Try it: Up to the line containing "- Infrastructure as Code", nothing is kept; from that line through the end of the data below, output every line exactly.

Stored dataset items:
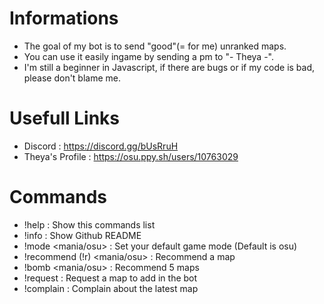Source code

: # Informations
- The goal of my bot is to send "good"(= for me) unranked maps. 
- You can use it easily ingame by sending a pm to "- Theya -".
- I'm still a beginner in Javascript, if there are bugs or if my code is bad, please don't blame me.

# Usefull Links
- Discord : https://discord.gg/bUsRruH
- Theya's Profile : https://osu.ppy.sh/users/10763029

# Commands
- !help : Show this commands list
- !info : Show Github README
- !mode <mania/osu> : Set your default game mode (Default is osu)
- !recommend (!r) <mania/osu> : Recommend a map
- !bomb <mania/osu> : Recommend 5 maps
- !request : Request a map to add in the bot
- !complain : Complain about the latest map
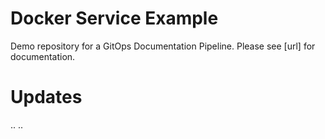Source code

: # Docker Service Example

Demo repository for a GitOps Documentation Pipeline.  Please see [url] for documentation.

# Updates

..
..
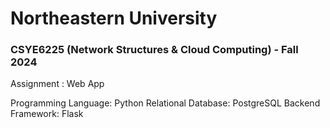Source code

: # Northeastern University
### CSYE6225 (Network Structures &amp; Cloud Computing) - Fall 2024

Assignment : Web App

Programming Language: Python
Relational Database: PostgreSQL
Backend Framework: Flask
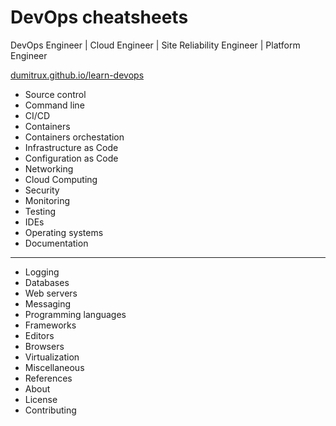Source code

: # DevOps cheatsheets
DevOps Engineer | Cloud Engineer | Site Reliability Engineer | Platform Engineer


[dumitrux.github.io/learn-devops](https://dumitrux.github.io/learn-devops)
- Source control
- Command line
- CI/CD
- Containers
- Containers orchestation
- Infrastructure as Code
- Configuration as Code
- Networking
- Cloud Computing
- Security
- Monitoring
- Testing
- IDEs
- Operating systems
- Documentation

---

- Logging
- Databases
- Web servers
- Messaging
- Programming languages
- Frameworks
- Editors
- Browsers
- Virtualization
- Miscellaneous
- References
- About
- License
- Contributing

Exercise solution:
- Infrastructure as Code
- Configuration as Code
- Networking
- Cloud Computing
- Security
- Monitoring
- Testing
- IDEs
- Operating systems
- Documentation

---

- Logging
- Databases
- Web servers
- Messaging
- Programming languages
- Frameworks
- Editors
- Browsers
- Virtualization
- Miscellaneous
- References
- About
- License
- Contributing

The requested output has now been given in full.